Her yıl “örtülü ödenek” harcamaları ile ilgili tespit ve uyarı yazıları yazıyorum. Ama gelin görün ki, her yıl iş biraz daha çığırından çıkmış bir görüntü arz ediyor.
Örtülü ödenek harcamaları istisnai ve çok özel nitelikli harcamalardır.
Her yıl istikrarlı bir artış trendiyle harcama yapılan bir bütçe kalemi değildir.
Doğası gereği öngörülmesi mümkün olmaması nedeniyle “iz bedelle” bütçeye konulur.

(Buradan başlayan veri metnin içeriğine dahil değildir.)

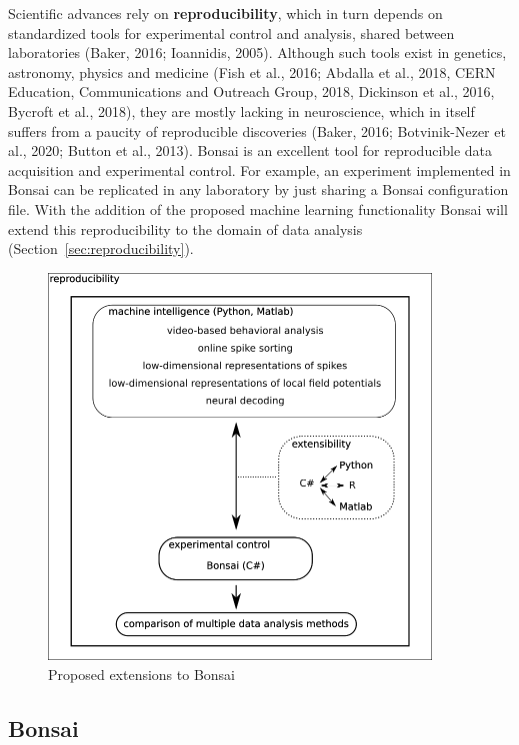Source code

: Scientific advances rely on \textbf{reproducibility}, which in turn depends on standardized tools for experimental control and analysis, shared between laboratories (Baker, 2016; Ioannidis, 2005). Although such tools exist in genetics, astronomy, physics and medicine (Fish et al., 2016; Abdalla et al., 2018, CERN Education, Communications and Outreach Group, 2018, Dickinson et al., 2016, Bycroft et al., 2018), they are mostly lacking in neuroscience, which in itself suffers from a paucity of reproducible discoveries (Baker, 2016; Botvinik-Nezer et al., 2020; Button et al., 2013). Bonsai is an excellent tool for reproducible data acquisition and experimental control. For example, an experiment implemented in Bonsai can be replicated in
any laboratory by just sharing a Bonsai configuration file. With the addition of the proposed machine learning functionality Bonsai will extend this
reproducibility to the domain of data analysis
(Section~\ref{sec:reproducibility}).

\begin{figure}
  \includegraphics[width=4in]{figures/proposed_bonsai_extensions.png}
  \caption{Proposed extensions to Bonsai}
  \label{fig:proposedBonsaiExtensions}
\end{figure}

\subsection{Bonsai}
\label{sec:bonsai}


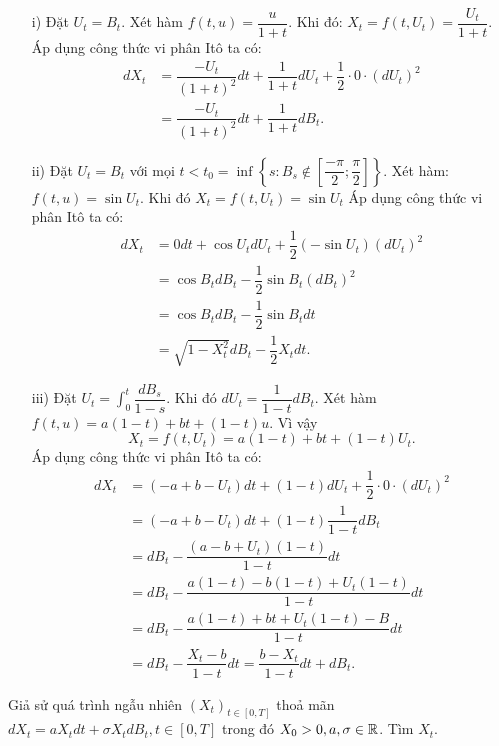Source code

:\begin{sol*}
    \begin{itemize}
        \item[i)] Đặt $U_t = B_t$. Xét hàm $f(t,u) = \dfrac{u}{1+t}$. Khi đó: $X_t = f(t,U_t) = \dfrac{U_t}{1+t}$. Áp dụng công thức vi phân Itô ta có:
        \begin{align*}
            dX_t &= \dfrac{-U_t}{(1+t)^2}dt + \dfrac{1}{1+t}dU_t + \dfrac{1}{2} \cdot 0 \cdot (dU_t)^2 \\
            &= \dfrac{-U_t}{(1+t)^2}dt + \dfrac{1}{1+t}dB_t.
        \end{align*} 
        \item[ii)] Đặt $U_t = B_t$ với mọi $t < t_0 = \inf \left\{s: B_s \notin \left[\dfrac{-\pi}{2} ; \dfrac{\pi}{2} \right]  \right\}$. Xét hàm: $f(t,u) = \sin  U_t$. Khi đó $X_t = f(t,U_t)= \sin  U_t$ Áp dụng công thức vi phân Itô ta có:
        \begin{align*}
            dX_t &= 0dt + \cos U_t dU_t + \dfrac{1}{2}(-\sin U_t)(dU_t)^2\\
            &= \cos B_t dB_t - \dfrac{1}{2}\sin B_t (dB_t)^2\\
            &= \cos B_t dB_t - \dfrac{1}{2}\sin B_t dt\\
            &= \sqrt{1-X_t^2} dB_t -\dfrac{1}{2}X_tdt.
        \end{align*}
        \item[iii)] Đặt $U_t = \displaystyle \int_0^t \dfrac{dB_s}{1-s}$. Khi đó $dU_t = \dfrac{1}{1-t}dB_t$. Xét hàm $f(t,u) = a(1-t)+bt+(1-t)u$. Vì vậy \[X_t = f(t,U_t)=a(1-t)+bt+(1-t)U_t.\] Áp dụng công thức vi phân Itô ta có:
        \begin{align*}
            dX_t &= (-a+b-U_t)dt +(1-t)dU_t+ \dfrac{1}{2} \cdot 0 \cdot (dU_t)^2\\
            &= (-a+b-U_t)dt +(1-t)\dfrac{1}{1-t}dB_t\\
            &= dB_t - \dfrac{(a-b+U_t)(1-t)}{1-t} dt\\
            &=  dB_t - \dfrac{a(1-t)-b(1-t)+U_t(1-t)}{1-t} dt\\
            &= dB_t - \dfrac{a(1-t)+bt+U_t(1-t)-B}{1-t} dt\\
            &= dB_t - \dfrac{X_t-b}{1-t}dt = \dfrac{b-X_t}{1-t}dt + dB_t.     
        \end{align*}
    \end{itemize}
\end{sol*}
\begin{exam*}
    Giả sử quá trình ngẫu nhiên $(X_t)_{t \in [0,T]}$ thoả mãn $dX_t = aX_tdt + \sigma X_t dB_t, t \in [0,T]$ trong đó $X_0>0,a, \sigma \in \mathbb{R}$. Tìm $X_t$.
\end{exam*}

Gelin görün ki, AKP iktidarı döneminde örtülü ödenek adeta düzenli ve sürekli artan bir harcama kalemi gibi hızla büyüyor.

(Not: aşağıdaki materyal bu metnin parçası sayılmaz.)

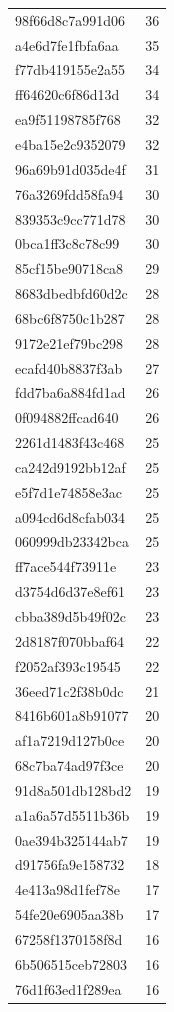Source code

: \begin{tabular}{ll}
98f66d8c7a991d06 & 36 \\
a4e6d7fe1fbfa6aa & 35 \\
f77db419155e2a55 & 34 \\
ff64620c6f86d13d & 34 \\
ea9f51198785f768 & 32 \\
e4ba15e2c9352079 & 32 \\
96a69b91d035de4f & 31 \\
76a3269fdd58fa94 & 30 \\
839353c9cc771d78 & 30 \\
0bca1ff3c8c78c99 & 30 \\
85cf15be90718ca8 & 29 \\
8683dbedbfd60d2c & 28 \\
68bc6f8750c1b287 & 28 \\
9172e21ef79bc298 & 28 \\
ecafd40b8837f3ab & 27 \\
fdd7ba6a884fd1ad & 26 \\
0f094882ffcad640 & 26 \\
2261d1483f43c468 & 25 \\
ca242d9192bb12af & 25 \\
e5f7d1e74858e3ac & 25 \\
a094cd6d8cfab034 & 25 \\
060999db23342bca & 25 \\
ff7ace544f73911e & 23 \\
d3754d6d37e8ef61 & 23 \\
cbba389d5b49f02c & 23 \\
2d8187f070bbaf64 & 22 \\
f2052af393c19545 & 22 \\
36eed71c2f38b0dc & 21 \\
8416b601a8b91077 & 20 \\
af1a7219d127b0ce & 20 \\
68c7ba74ad97f3ce & 20 \\
91d8a501db128bd2 & 19 \\
a1a6a57d5511b36b & 19 \\
0ae394b325144ab7 & 19 \\
d91756fa9e158732 & 18 \\
4e413a98d1fef78e & 17 \\
54fe20e6905aa38b & 17 \\
67258f1370158f8d & 16 \\
6b506515ceb72803 & 16 \\
76d1f63ed1f289ea & 16 \\

\end{tabular}
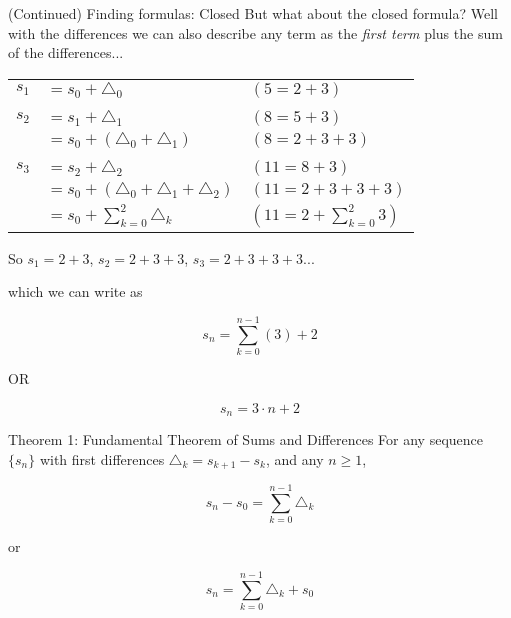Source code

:     \begin{intro}{(Continued) Finding formulas: Closed}
        But what about the closed formula? Well with the differences
        we can also describe any term as the \textit{first term} plus
        the sum of the differences...
        
        \begin{center}
            \begin{tabular}{c l | l}
                $s_{1}$ &   $= s_{0} + \triangle_{0}$                       & $(5 = 2 + 3)$
                \\ \\
                $s_{2}$ &   $= s_{1} + \triangle_{1}$                       & $(8 = 5 + 3)$
                \\
                &           $= s_{0} + (\triangle_{0} + \triangle_{1})$     & $(8 = 2 + 3 + 3)$
                \\ \\
                $s_{3}$ &   $= s_{2} + \triangle_{2}$                       & $(11 = 8 + 3)$
                \\
                &           $= s_{0} + (\triangle_{0} + \triangle_{1} + \triangle_{2})$ & $(11 = 2 + 3 + 3 + 3)$
                \\
                &           $= s_{0} + \sum_{k=0}^{2}{ \triangle_{k} }$     & $(11 = 2 + \sum_{k=0}^{2}{3})$
            \end{tabular}
        \end{center}

        So $s_{1} = 2 + 3$, \tab $s_{2} = 2 + 3 + 3$, \tab $s_{3} = 2 + 3 + 3 + 3$...
        
        which we can write as

        $$ s_{n} = \sum_{k=0}^{n-1}{ (3) } + 2$$
        \begin{center}
            OR
        \end{center}
        $$ s_{n} = 3 \cdot n + 2 $$
    \end{intro}


    \begin{intro}{Theorem 1: Fundamental Theorem of Sums and Differences}
        For any sequence $\{s_{n}\}$ with first differences $\triangle_{k} = s_{k+1} - s_{k}$,
        and any $n \geq 1$,

        $$s_{n} - s_{0} = \sum_{k=0}^{n-1}{ \triangle_{k} } $$

            or
        
        $$s_{n} = \sum_{k=0}^{n-1}{ \triangle_{k} } + s_{0} $$
    \end{intro}


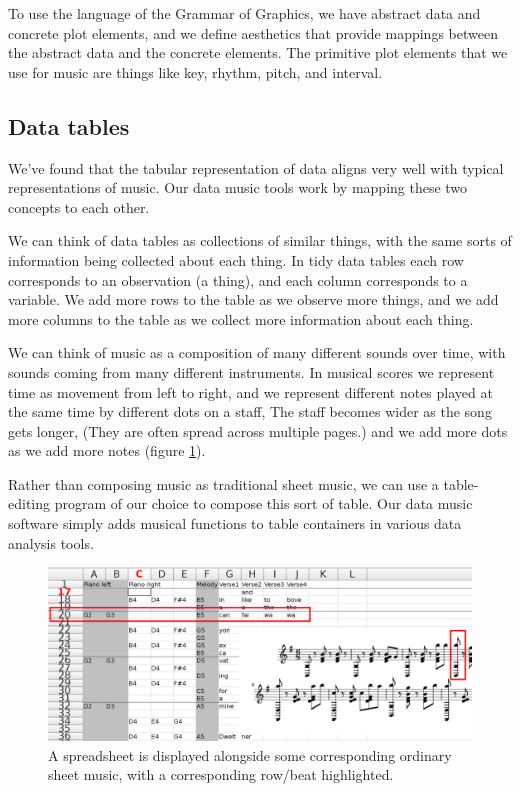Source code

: \documentclass{acm_proc_article-sp}
\begin{document}
To use the language of the Grammar of Graphics, \cite{grammar}
we have abstract data and concrete plot elements,
and we define aesthetics that provide mappings
between the abstract data and the concrete elements.
The primitive plot elements that we use for music are things
like key, rhythm, pitch, and interval.

\subsection{Data tables}
We've found that the tabular representation of data aligns very well with
typical representations of music. Our data music tools work by mapping these
two concepts to each other.

We can think of data tables as collections of similar things, with the
same sorts of information being collected about each thing. In tidy data
tables \cite{tidydata} each row corresponds to an observation (a thing),
and each column corresponds to a variable. We add more rows to the table
as we observe more things, and we add more columns to the table as we
collect more information about each thing.

We can think of music as a composition of many different sounds over time,
with sounds coming from many different instruments. In musical scores
we represent time as movement from left to right, and we represent different
notes played at the same time by different dots on a staff,
The staff becomes wider as the song gets longer, (They are often spread
across multiple pages.) and we add more dots as we add more notes
(figure \ref{highlight}).

Rather than composing music as traditional sheet music,
we can use a table-editing program of our choice to compose
this sort of table. Our data music software simply adds
musical functions to table containers in various data analysis
tools.

\begin{figure} \label{highlight}
\centering
\caption{A spreadsheet is displayed alongside some corresponding ordinary sheet music, with a corresponding row/beat highlighted.}
\includegraphics[width=\textwidth]{../sheetmusic/sheetmusic-side-by-side-highlighted-rowbeat.png}
\end{figure}
\end{document}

1998 yılında 8.8 milyon TL olan örtülü ödenek harcamalarının 17 yıl sonra 2015 yılsonu itibarıyla 1.7 milyar TL’ye fırlaması gerçekten de dikkat çekici.
Örtülü ödenek harcamalarının son 22 yıllık seyri aşağıdaki gibi olmuş;


Gerek 2003-2013 yıllarını kapsayan R. T. Erdoğan’ın Başbakanlığı döneminde, gerekse 2014 yılında bugüne
A. Davutoğlu’nun Başbakanlığında yapılan örtülü ödenek harcamalarının boyutları inanılmaz seviyelere yükselmiş vaziyette. Üstelik yapılan yeni düzenleme ile icra görevi olmayan Cumhurbaşkanına da “örtülü ödenek” harcama yetkisi verildi.
Geçmişte 1995-2002 yılları arasında farklı Başbakanlar tarafından örtülü ödenek harcamaları makul ve kabul edilebilir seviyelerde gerçekleşmişti. Ortalama “yıllık” 50-100 milyon TL’yi geçmiyordu bu harcamalar.
AKP iktidarı ile birlikte bugün “aylık” 150-200 milyon TL’lik örtülü ödenek harcaması yapılır hale gelindi.
2003 yılında yıllık 103 milyon TL olan örtülü ödenek harcaması, her yıl anormal boyutlarda katlanarak arttı ve 2015 yılında toplam 1.7 milyar TL’ye ulaştı.
2016 yılsonu itibari ile 2015 yılındaki 1.7 milyar TL’lik rekor harcamanın da aşılabileceği tahmin ediliyor.
Peki, bugüne kadar yaklaşık olarak günlük 4.6 milyon TL’yi bulan, her ay ortalama 150 milyon TL’yi aşan, “gizli hizmet” adı altında, örtülü ödenekten harcama yapan Başbakan ya da iktidar oldu mu derseniz, cevabı hayır olacaktır.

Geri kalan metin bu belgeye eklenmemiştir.